Task
The required answer is every line of the data containing the word "member".

(Saved data entries)
——
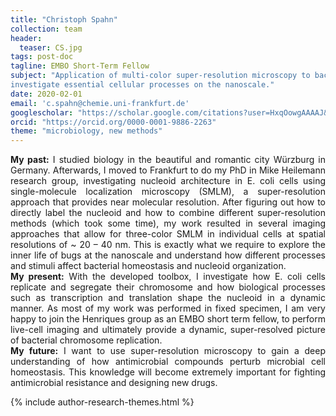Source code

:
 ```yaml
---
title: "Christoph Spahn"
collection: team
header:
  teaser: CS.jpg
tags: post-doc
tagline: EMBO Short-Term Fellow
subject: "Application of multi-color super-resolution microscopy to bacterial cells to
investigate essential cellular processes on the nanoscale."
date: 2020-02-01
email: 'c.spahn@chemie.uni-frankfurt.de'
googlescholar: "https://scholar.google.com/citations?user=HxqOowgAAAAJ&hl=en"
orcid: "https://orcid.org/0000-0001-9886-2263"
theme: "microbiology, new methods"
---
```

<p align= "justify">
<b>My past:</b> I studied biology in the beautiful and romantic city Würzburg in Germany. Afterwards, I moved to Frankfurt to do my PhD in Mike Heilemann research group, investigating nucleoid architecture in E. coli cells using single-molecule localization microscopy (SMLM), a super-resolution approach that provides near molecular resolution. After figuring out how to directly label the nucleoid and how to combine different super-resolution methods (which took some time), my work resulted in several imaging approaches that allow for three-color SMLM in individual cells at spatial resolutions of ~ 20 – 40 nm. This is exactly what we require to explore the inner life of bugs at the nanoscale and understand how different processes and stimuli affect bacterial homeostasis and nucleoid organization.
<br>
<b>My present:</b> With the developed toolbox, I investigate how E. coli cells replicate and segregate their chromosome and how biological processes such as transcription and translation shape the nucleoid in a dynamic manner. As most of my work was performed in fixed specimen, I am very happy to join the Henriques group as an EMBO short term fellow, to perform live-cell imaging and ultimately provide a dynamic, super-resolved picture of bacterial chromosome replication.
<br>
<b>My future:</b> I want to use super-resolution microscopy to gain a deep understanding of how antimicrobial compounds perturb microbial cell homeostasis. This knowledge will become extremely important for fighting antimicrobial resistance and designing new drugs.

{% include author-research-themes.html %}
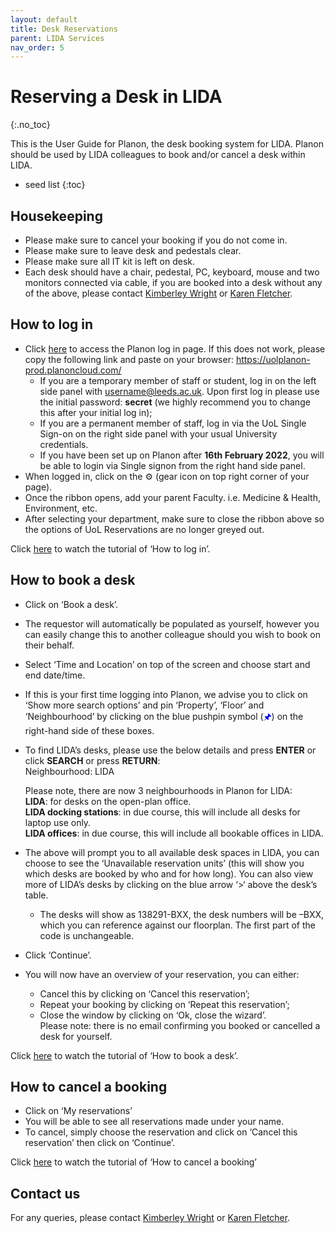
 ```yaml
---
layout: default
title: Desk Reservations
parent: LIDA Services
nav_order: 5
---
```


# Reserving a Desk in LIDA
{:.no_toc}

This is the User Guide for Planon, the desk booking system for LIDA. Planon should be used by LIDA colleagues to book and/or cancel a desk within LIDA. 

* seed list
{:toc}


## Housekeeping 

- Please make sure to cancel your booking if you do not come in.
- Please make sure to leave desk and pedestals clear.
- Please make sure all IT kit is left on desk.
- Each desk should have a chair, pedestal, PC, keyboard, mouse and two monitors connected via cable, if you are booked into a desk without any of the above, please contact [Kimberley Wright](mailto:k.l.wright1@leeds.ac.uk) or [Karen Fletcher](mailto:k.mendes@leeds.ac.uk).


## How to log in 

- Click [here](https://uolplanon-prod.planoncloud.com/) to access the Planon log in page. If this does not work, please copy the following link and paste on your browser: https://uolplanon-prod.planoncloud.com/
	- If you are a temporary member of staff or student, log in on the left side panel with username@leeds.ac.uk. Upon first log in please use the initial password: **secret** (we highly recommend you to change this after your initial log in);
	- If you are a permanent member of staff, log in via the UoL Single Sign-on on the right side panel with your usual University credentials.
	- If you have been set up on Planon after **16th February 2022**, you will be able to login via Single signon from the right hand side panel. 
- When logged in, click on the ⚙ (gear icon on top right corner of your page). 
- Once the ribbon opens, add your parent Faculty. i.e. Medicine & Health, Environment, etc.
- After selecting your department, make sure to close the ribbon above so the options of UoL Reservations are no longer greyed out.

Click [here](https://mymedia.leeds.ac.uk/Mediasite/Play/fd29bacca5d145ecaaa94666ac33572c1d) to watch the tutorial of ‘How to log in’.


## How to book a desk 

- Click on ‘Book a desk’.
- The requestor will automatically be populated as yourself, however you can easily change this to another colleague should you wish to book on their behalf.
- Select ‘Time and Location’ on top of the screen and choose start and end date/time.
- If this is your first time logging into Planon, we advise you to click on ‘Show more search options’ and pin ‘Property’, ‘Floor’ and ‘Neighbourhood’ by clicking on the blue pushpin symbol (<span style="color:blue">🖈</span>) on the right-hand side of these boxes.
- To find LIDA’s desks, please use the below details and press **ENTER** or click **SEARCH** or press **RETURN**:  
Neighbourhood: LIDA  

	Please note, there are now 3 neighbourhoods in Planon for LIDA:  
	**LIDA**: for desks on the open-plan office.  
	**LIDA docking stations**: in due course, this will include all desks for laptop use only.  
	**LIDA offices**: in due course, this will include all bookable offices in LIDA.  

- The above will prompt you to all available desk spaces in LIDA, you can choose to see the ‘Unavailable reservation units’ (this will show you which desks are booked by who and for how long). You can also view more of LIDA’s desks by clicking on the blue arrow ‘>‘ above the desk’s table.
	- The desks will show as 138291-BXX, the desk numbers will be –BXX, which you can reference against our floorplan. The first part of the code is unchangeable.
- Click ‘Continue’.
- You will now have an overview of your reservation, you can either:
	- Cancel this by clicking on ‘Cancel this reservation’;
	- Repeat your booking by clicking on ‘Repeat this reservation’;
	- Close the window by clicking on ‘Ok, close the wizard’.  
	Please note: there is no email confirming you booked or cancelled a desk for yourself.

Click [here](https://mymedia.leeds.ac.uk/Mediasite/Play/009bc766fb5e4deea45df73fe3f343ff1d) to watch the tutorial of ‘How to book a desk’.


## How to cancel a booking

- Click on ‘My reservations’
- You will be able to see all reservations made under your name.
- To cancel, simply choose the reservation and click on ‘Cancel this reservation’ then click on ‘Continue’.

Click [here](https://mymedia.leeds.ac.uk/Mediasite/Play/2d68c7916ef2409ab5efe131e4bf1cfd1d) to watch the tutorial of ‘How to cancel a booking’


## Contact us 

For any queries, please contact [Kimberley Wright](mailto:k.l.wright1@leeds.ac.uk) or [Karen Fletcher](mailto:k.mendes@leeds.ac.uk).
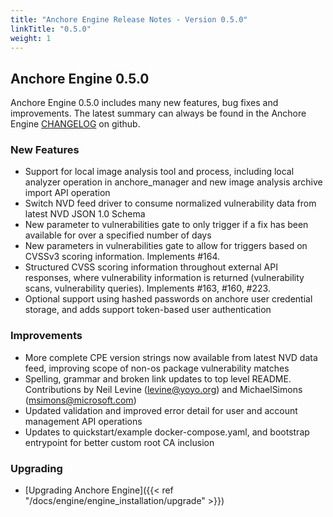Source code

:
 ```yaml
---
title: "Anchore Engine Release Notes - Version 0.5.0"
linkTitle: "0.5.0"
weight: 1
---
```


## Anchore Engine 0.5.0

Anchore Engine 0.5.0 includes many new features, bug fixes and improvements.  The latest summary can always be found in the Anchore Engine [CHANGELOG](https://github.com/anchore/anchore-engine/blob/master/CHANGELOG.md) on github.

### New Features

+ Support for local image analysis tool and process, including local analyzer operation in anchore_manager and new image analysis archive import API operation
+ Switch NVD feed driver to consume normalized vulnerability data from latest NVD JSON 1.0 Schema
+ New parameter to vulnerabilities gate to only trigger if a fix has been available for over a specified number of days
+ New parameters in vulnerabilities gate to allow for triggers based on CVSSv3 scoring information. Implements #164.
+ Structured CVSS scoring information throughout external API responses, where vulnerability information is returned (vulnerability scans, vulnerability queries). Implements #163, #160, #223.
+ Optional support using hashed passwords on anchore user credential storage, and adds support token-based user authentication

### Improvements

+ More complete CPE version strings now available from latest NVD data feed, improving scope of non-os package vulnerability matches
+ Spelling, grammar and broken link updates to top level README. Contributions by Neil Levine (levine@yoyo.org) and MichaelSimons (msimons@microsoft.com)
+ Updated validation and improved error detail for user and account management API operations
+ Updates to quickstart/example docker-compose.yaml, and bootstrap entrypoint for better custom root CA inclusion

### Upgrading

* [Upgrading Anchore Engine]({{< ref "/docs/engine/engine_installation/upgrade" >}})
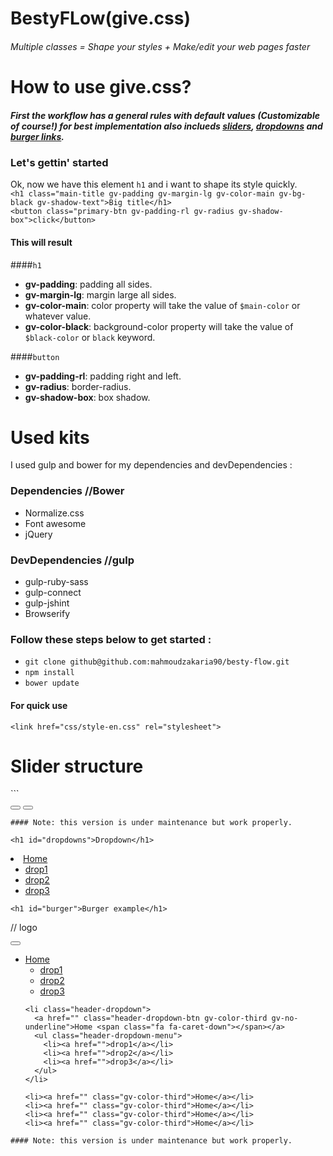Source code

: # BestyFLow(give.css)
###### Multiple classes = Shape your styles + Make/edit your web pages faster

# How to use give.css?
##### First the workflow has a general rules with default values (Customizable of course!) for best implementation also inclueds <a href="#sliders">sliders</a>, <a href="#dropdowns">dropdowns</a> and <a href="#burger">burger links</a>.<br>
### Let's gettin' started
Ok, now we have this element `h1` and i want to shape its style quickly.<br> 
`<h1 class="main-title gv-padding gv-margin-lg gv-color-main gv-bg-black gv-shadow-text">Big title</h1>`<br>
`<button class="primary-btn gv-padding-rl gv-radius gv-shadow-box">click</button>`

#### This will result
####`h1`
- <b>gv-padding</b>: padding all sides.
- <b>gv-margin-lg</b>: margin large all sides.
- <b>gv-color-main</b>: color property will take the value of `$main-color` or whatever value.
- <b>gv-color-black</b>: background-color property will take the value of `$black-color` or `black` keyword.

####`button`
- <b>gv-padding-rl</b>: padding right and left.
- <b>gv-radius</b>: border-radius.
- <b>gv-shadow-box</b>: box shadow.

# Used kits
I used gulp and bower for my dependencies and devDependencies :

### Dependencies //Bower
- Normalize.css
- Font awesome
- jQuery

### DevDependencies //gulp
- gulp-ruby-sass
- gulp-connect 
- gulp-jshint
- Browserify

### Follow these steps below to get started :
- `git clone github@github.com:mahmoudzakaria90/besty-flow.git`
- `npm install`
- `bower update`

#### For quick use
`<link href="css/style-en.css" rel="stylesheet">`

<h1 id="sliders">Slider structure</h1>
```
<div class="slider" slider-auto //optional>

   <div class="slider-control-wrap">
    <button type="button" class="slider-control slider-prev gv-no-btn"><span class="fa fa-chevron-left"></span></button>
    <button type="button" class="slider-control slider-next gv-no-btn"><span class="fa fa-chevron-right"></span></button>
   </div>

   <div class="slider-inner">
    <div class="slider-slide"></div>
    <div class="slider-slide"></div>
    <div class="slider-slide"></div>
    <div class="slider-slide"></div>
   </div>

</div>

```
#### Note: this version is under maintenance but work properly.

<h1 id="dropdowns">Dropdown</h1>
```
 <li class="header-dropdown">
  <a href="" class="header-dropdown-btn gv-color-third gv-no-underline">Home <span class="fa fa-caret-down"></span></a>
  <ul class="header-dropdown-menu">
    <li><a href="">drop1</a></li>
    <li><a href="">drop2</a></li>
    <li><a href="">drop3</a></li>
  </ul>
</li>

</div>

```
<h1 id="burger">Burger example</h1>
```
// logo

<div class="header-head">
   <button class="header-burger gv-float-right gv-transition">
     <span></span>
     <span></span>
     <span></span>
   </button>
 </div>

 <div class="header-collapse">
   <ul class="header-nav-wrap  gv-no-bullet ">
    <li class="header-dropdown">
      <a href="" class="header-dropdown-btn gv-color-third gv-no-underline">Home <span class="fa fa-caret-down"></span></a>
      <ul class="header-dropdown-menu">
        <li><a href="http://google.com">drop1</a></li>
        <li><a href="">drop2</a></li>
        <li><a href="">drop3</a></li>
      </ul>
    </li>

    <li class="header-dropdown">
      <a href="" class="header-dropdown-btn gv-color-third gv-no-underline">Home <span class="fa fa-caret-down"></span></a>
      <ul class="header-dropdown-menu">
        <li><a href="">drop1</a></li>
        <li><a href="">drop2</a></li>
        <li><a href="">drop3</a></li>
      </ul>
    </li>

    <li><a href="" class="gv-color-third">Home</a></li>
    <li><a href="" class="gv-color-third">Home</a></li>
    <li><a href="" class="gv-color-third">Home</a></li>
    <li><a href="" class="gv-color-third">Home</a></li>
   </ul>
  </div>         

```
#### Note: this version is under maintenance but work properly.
——
Task answer
	- If you are a temporary member of staff or student, log in on the left side panel with username@leeds.ac.uk. Upon first log in please use the initial password: **secret** (we highly recommend you to change this after your initial log in);
	- If you are a permanent member of staff, log in via the UoL Single Sign-on on the right side panel with your usual University credentials.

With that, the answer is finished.